DATA SUPPLIED: Begin
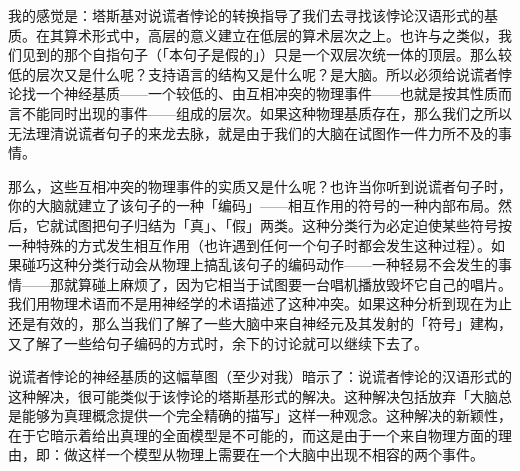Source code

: \documentclass[
  12pt,
  twoside,
  openright,
  oldfontcommands,
]{memoir}
\begin{document}
我的感觉是：塔斯基对说谎者悖论的转换指导了我们去寻找该悖论汉语形式的基质。在其算术形式中，高层的意义建立在低层的算术层次之上。也许与之类似，我们见到的那个自指句子（「本句子是假的」）只是一个双层次统一体的顶层。那么较低的层次又是什么呢？支持语言的结构又是什么呢？是大脑。所以必须给说谎者悖论找一个神经基质------一个较低的、由互相冲突的物理事件------也就是按其性质而言不能同时出现的事件------组成的层次。如果这种物理基质存在，那么我们之所以无法理清说谎者句子的来龙去脉，就是由于我们的大脑在试图作一件力所不及的事情。

那么，这些互相冲突的物理事件的实质又是什么呢？也许当你听到说谎者句子时，你的大脑就建立了该句子的一种「编码」------相互作用的符号的一种内部布局。然后，它就试图把句子归结为「真」、「假」两类。这种分类行为必定迫使某些符号按一种特殊的方式发生相互作用（也许遇到任何一个句子时都会发生这种过程）。如果碰巧这种分类行动会从物理上搞乱该句子的编码动作------一种轻易不会发生的事情------那就算碰上麻烦了，因为它相当于试图要一台唱机播放毁坏它自己的唱片。我们用物理术语而不是用神经学的术语描述了这种冲突。如果这种分析到现在为止还是有效的，那么当我们了解了一些大脑中来自神经元及其发射的「符号」建构，又了解了一些给句子编码的方式时，余下的讨论就可以继续下去了。

说谎者悖论的神经基质的这幅草图（至少对我）暗示了：说谎者悖论的汉语形式的这种解决，很可能类似于该悖论的塔斯基形式的解决。这种解决包括放弃「大脑总是能够为真理概念提供一个完全精确的描写」这样一种观念。这种解决的新颖性，在于它暗示着给出真理的全面模型是不可能的，而这是由于一个来自物理方面的理由，即：做这样一个模型从物理上需要在一个大脑中出现不相容的两个事件。
\end{document}
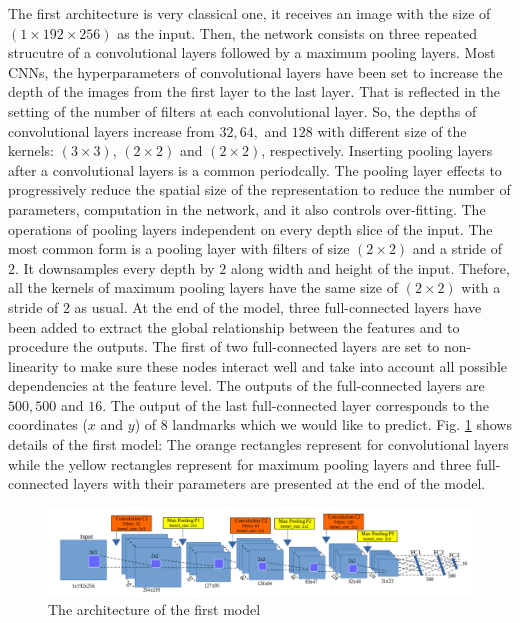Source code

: \documentclass[review]{elsarticle}
\begin{document}
The first architecture is very classical one, it receives an image with the size of $(1 \times 192 \times 256)$ as the input. Then, the network consists on three repeated strucutre of a convolutional layers followed by a maximum pooling layers. Most CNNs, the hyperparameters of convolutional layers have been set to increase the depth of the images from the first layer to the last layer. That is reflected in the setting of the number of filters at each convolutional layer. So, the depths of convolutional layers increase from $32, 64, $ and $128$ with different size of the kernels: $(3 \times 3)$, $(2 \times 2)$ and $(2 \times 2)$, respectively. Inserting pooling layers after a convolutional layers is a common periodcally. The pooling layer effects to progressively reduce the spatial size of the representation to reduce the number of parameters, computation in the network, and it also controls over-fitting. The operations of pooling layers independent on every depth slice of the input. The most common form is a pooling layer with filters of size $(2 \times 2)$ and a stride of $2$. It downsamples every depth by $2$ along width and height of the input. Thefore, all the kernels of maximum pooling layers have the same size of $(2 \times 2)$ with a stride of $2$ as usual. At the end of the model, three full-connected layers have been added to extract the global relationship between the features and to procedure the outputs. The first of two full-connected layers are set to non-linearity to make sure these nodes interact well and take into account all possible dependencies at the feature level. The outputs of the full-connected layers are $500, 500$ and $16$. The output of the last full-connected layer corresponds to the coordinates ($x$ and $y$) of $8$ landmarks which we would like to predict. Fig. \ref{fignet1} shows details of the first model: The orange rectangles represent for convolutional layers while the yellow rectangles represent for maximum pooling layers and three full-connected layers with their parameters are presented at the end of the model.

\begin{figure}[!h]
	\centering
	\includegraphics[scale=0.3]{images/net1}
	\caption{The architecture of the first model}
	\label{fignet1}
\end{figure}
\end{document}
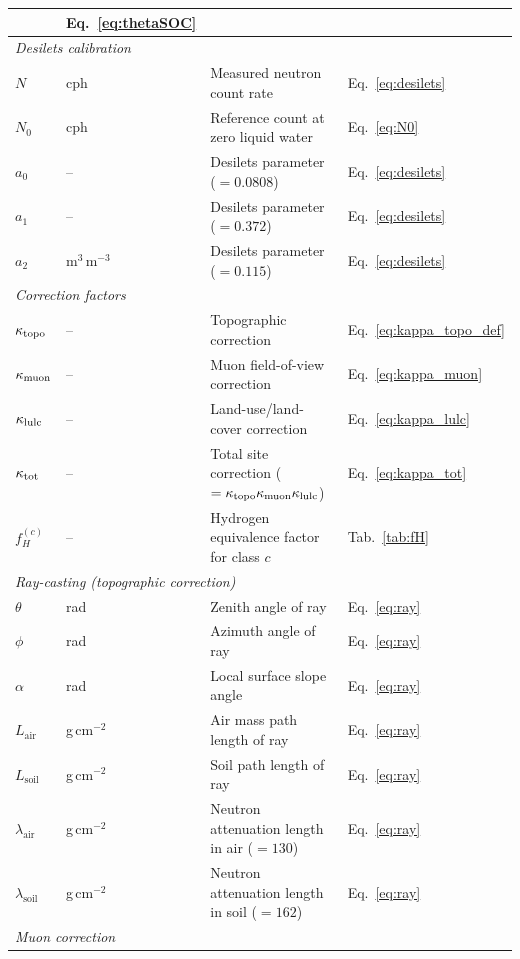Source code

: \begin{table}[H]
\begin{tabularx}{\linewidth}{llXl}
                 & Eq.~\eqref{eq:thetaSOC} \\
\midrule
\multicolumn{4}{l}{\textit{Desilets calibration}} \\
$N$        & cph & Measured neutron count rate & Eq.~\eqref{eq:desilets} \\
$N_0$      & cph & Reference count at zero liquid water
                 & Eq.~\eqref{eq:N0} \\
$a_0$      & -- & Desilets parameter ($= 0.0808$) & Eq.~\eqref{eq:desilets} \\
$a_1$      & -- & Desilets parameter ($= 0.372$)  & Eq.~\eqref{eq:desilets} \\
$a_2$      & m$^3$\,m$^{-3}$ & Desilets parameter ($= 0.115$)
                 & Eq.~\eqref{eq:desilets} \\
\midrule
\multicolumn{4}{l}{\textit{Correction factors}} \\
$\kT$      & -- & Topographic correction & Eq.~\eqref{eq:kappa_topo_def} \\
$\kM$      & -- & Muon field-of-view correction & Eq.~\eqref{eq:kappa_muon} \\
$\kL$      & -- & Land-use/land-cover correction & Eq.~\eqref{eq:kappa_lulc} \\
$\kTot$    & -- & Total site correction ($= \kT\kM\kL$) & Eq.~\eqref{eq:kappa_tot} \\
$f_H^{(c)}$ & -- & Hydrogen equivalence factor for class $c$ & Tab.~\ref{tab:fH} \\
\midrule
\multicolumn{4}{l}{\textit{Ray-casting (topographic correction)}} \\
$\theta$   & rad & Zenith angle of ray & Eq.~\eqref{eq:ray} \\
$\phi$     & rad & Azimuth angle of ray & Eq.~\eqref{eq:ray} \\
$\alpha$   & rad & Local surface slope angle & Eq.~\eqref{eq:ray} \\
$L_\mathrm{air}$ & g\,cm$^{-2}$ & Air mass path length of ray & Eq.~\eqref{eq:ray} \\
$L_\mathrm{soil}$ & g\,cm$^{-2}$ & Soil path length of ray & Eq.~\eqref{eq:ray} \\
$\lambda_\mathrm{air}$ & g\,cm$^{-2}$ & Neutron attenuation length in air ($= 130$) & Eq.~\eqref{eq:ray} \\
$\lambda_\mathrm{soil}$ & g\,cm$^{-2}$ & Neutron attenuation length in soil ($= 162$) & Eq.~\eqref{eq:ray} \\
\midrule
\multicolumn{4}{l}{\textit{Muon correction}} \\

\end{tabularx}
\end{table}
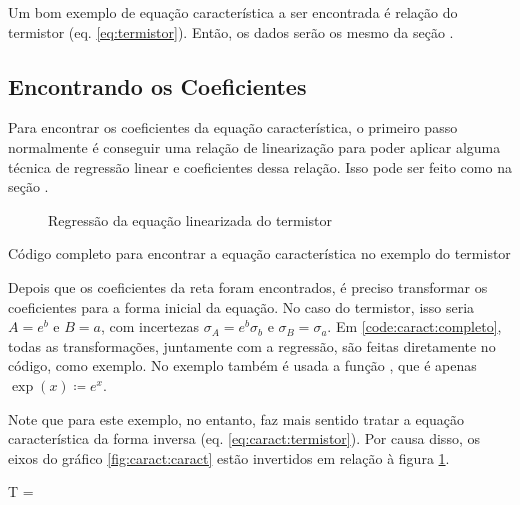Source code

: Um bom exemplo de equação característica a ser encontrada é relação do termistor (eq. \ref{eq:termistor}). Então, os dados serão os mesmo da seção .


\subsection{Encontrando os Coeficientes}

    Para encontrar os coeficientes da equação característica, o primeiro passo normalmente é conseguir uma relação de linearização para poder aplicar alguma técnica de regressão linear e coeficientes dessa relação. Isso pode ser feito como na seção .

    \begin{figure}[H]
        \centering
        

        \caption{Regressão da equação linearizada do termistor}
        \label{fig:caract:regres}
    \end{figure}

    \begin{listing}[H]
        \caption{Código completo para encontrar a equação característica no exemplo do termistor}
        \label{code:caract:completo}

    \end{listing}

    Depois que os coeficientes da reta foram encontrados, é preciso transformar os coeficientes para a forma inicial da equação. No caso do termistor, isso seria $A = e^b$ e $B = a$, com incertezas $\sigma_A = e^b \sigma_b$ e $\sigma_B = \sigma_a$. Em \ref{code:caract:completo}, todas as transformações, juntamente com a regressão, são feitas diretamente no código, como exemplo. No exemplo também é usada a função , que é apenas $\exp(x) \coloneqq e^x$.

    Note que para este exemplo, no entanto, faz mais sentido tratar a equação característica da forma inversa (eq. \ref{eq:caract:termistor}). Por causa disso, os eixos do gráfico \ref{fig:caract:caract} estão invertidos em relação à figura \ref{fig:caract:regres}.

    \begin{equacao} \label{eq:caract:termistor}
        T = 
    \end{equacao}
DATA SUPPLIED: End
### [WORK INSTRUCTIONS]
None of the pictures belong in the copy; transcribe the rest of the data exactly.

### [EXERCISE RESPONSE]
Source code

: \documentclass[
  12pt,
  twoside,
  openright,
  oldfontcommands,
]{memoir}
\begin{document}
我的感觉是：塔斯基对说谎者悖论的转换指导了我们去寻找该悖论汉语形式的基质。在其算术形式中，高层的意义建立在低层的算术层次之上。也许与之类似，我们见到的那个自指句子（「本句子是假的」）只是一个双层次统一体的顶层。那么较低的层次又是什么呢？支持语言的结构又是什么呢？是大脑。所以必须给说谎者悖论找一个神经基质------一个较低的、由互相冲突的物理事件------也就是按其性质而言不能同时出现的事件------组成的层次。如果这种物理基质存在，那么我们之所以无法理清说谎者句子的来龙去脉，就是由于我们的大脑在试图作一件力所不及的事情。

那么，这些互相冲突的物理事件的实质又是什么呢？也许当你听到说谎者句子时，你的大脑就建立了该句子的一种「编码」------相互作用的符号的一种内部布局。然后，它就试图把句子归结为「真」、「假」两类。这种分类行为必定迫使某些符号按一种特殊的方式发生相互作用（也许遇到任何一个句子时都会发生这种过程）。如果碰巧这种分类行动会从物理上搞乱该句子的编码动作------一种轻易不会发生的事情------那就算碰上麻烦了，因为它相当于试图要一台唱机播放毁坏它自己的唱片。我们用物理术语而不是用神经学的术语描述了这种冲突。如果这种分析到现在为止还是有效的，那么当我们了解了一些大脑中来自神经元及其发射的「符号」建构，又了解了一些给句子编码的方式时，余下的讨论就可以继续下去了。

说谎者悖论的神经基质的这幅草图（至少对我）暗示了：说谎者悖论的汉语形式的这种解决，很可能类似于该悖论的塔斯基形式的解决。这种解决包括放弃「大脑总是能够为真理概念提供一个完全精确的描写」这样一种观念。这种解决的新颖性，在于它暗示着给出真理的全面模型是不可能的，而这是由于一个来自物理方面的理由，即：做这样一个模型从物理上需要在一个大脑中出现不相容的两个事件。
\end{document}
Source code

: \documentclass[review]{elsarticle}
\begin{document}
The first architecture is very classical one, it receives an image with the size of $(1 \times 192 \times 256)$ as the input. Then, the network consists on three repeated strucutre of a convolutional layers followed by a maximum pooling layers. Most CNNs, the hyperparameters of convolutional layers have been set to increase the depth of the images from the first layer to the last layer. That is reflected in the setting of the number of filters at each convolutional layer. So, the depths of convolutional layers increase from $32, 64, $ and $128$ with different size of the kernels: $(3 \times 3)$, $(2 \times 2)$ and $(2 \times 2)$, respectively. Inserting pooling layers after a convolutional layers is a common periodcally. The pooling layer effects to progressively reduce the spatial size of the representation to reduce the number of parameters, computation in the network, and it also controls over-fitting. The operations of pooling layers independent on every depth slice of the input. The most common form is a pooling layer with filters of size $(2 \times 2)$ and a stride of $2$. It downsamples every depth by $2$ along width and height of the input. Thefore, all the kernels of maximum pooling layers have the same size of $(2 \times 2)$ with a stride of $2$ as usual. At the end of the model, three full-connected layers have been added to extract the global relationship between the features and to procedure the outputs. The first of two full-connected layers are set to non-linearity to make sure these nodes interact well and take into account all possible dependencies at the feature level. The outputs of the full-connected layers are $500, 500$ and $16$. The output of the last full-connected layer corresponds to the coordinates ($x$ and $y$) of $8$ landmarks which we would like to predict. Fig. \ref{fignet1} shows details of the first model: The orange rectangles represent for convolutional layers while the yellow rectangles represent for maximum pooling layers and three full-connected layers with their parameters are presented at the end of the model.

\begin{figure}[!h]
	\centering
	\includegraphics[scale=0.3]{images/net1}
	\caption{The architecture of the first model}
	\label{fignet1}
\end{figure}
\end{document}
Source code

: \begin{table}[H]
\begin{tabularx}{\linewidth}{llXl}
                 & Eq.~\eqref{eq:thetaSOC} \\
\midrule
\multicolumn{4}{l}{\textit{Desilets calibration}} \\
$N$        & cph & Measured neutron count rate & Eq.~\eqref{eq:desilets} \\
$N_0$      & cph & Reference count at zero liquid water
                 & Eq.~\eqref{eq:N0} \\
$a_0$      & -- & Desilets parameter ($= 0.0808$) & Eq.~\eqref{eq:desilets} \\
$a_1$      & -- & Desilets parameter ($= 0.372$)  & Eq.~\eqref{eq:desilets} \\
$a_2$      & m$^3$\,m$^{-3}$ & Desilets parameter ($= 0.115$)
                 & Eq.~\eqref{eq:desilets} \\
\midrule
\multicolumn{4}{l}{\textit{Correction factors}} \\
$\kT$      & -- & Topographic correction & Eq.~\eqref{eq:kappa_topo_def} \\
$\kM$      & -- & Muon field-of-view correction & Eq.~\eqref{eq:kappa_muon} \\
$\kL$      & -- & Land-use/land-cover correction & Eq.~\eqref{eq:kappa_lulc} \\
$\kTot$    & -- & Total site correction ($= \kT\kM\kL$) & Eq.~\eqref{eq:kappa_tot} \\
$f_H^{(c)}$ & -- & Hydrogen equivalence factor for class $c$ & Tab.~\ref{tab:fH} \\
\midrule
\multicolumn{4}{l}{\textit{Ray-casting (topographic correction)}} \\
$\theta$   & rad & Zenith angle of ray & Eq.~\eqref{eq:ray} \\
$\phi$     & rad & Azimuth angle of ray & Eq.~\eqref{eq:ray} \\
$\alpha$   & rad & Local surface slope angle & Eq.~\eqref{eq:ray} \\
$L_\mathrm{air}$ & g\,cm$^{-2}$ & Air mass path length of ray & Eq.~\eqref{eq:ray} \\
$L_\mathrm{soil}$ & g\,cm$^{-2}$ & Soil path length of ray & Eq.~\eqref{eq:ray} \\
$\lambda_\mathrm{air}$ & g\,cm$^{-2}$ & Neutron attenuation length in air ($= 130$) & Eq.~\eqref{eq:ray} \\
$\lambda_\mathrm{soil}$ & g\,cm$^{-2}$ & Neutron attenuation length in soil ($= 162$) & Eq.~\eqref{eq:ray} \\
\midrule
\multicolumn{4}{l}{\textit{Muon correction}} \\

\end{tabularx}
\end{table}
Source code

: Um bom exemplo de equação característica a ser encontrada é relação do termistor (eq. \ref{eq:termistor}). Então, os dados serão os mesmo da seção .


\subsection{Encontrando os Coeficientes}

    Para encontrar os coeficientes da equação característica, o primeiro passo normalmente é conseguir uma relação de linearização para poder aplicar alguma técnica de regressão linear e coeficientes dessa relação. Isso pode ser feito como na seção .

    \begin{figure}[H]
        \centering
        

        \caption{Regressão da equação linearizada do termistor}
        \label{fig:caract:regres}
    \end{figure}

    \begin{listing}[H]
        \caption{Código completo para encontrar a equação característica no exemplo do termistor}
        \label{code:caract:completo}

    \end{listing}

    Depois que os coeficientes da reta foram encontrados, é preciso transformar os coeficientes para a forma inicial da equação. No caso do termistor, isso seria $A = e^b$ e $B = a$, com incertezas $\sigma_A = e^b \sigma_b$ e $\sigma_B = \sigma_a$. Em \ref{code:caract:completo}, todas as transformações, juntamente com a regressão, são feitas diretamente no código, como exemplo. No exemplo também é usada a função , que é apenas $\exp(x) \coloneqq e^x$.

    Note que para este exemplo, no entanto, faz mais sentido tratar a equação característica da forma inversa (eq. \ref{eq:caract:termistor}). Por causa disso, os eixos do gráfico \ref{fig:caract:caract} estão invertidos em relação à figura \ref{fig:caract:regres}.

    \begin{equacao} \label{eq:caract:termistor}
        T = 
    \end{equacao}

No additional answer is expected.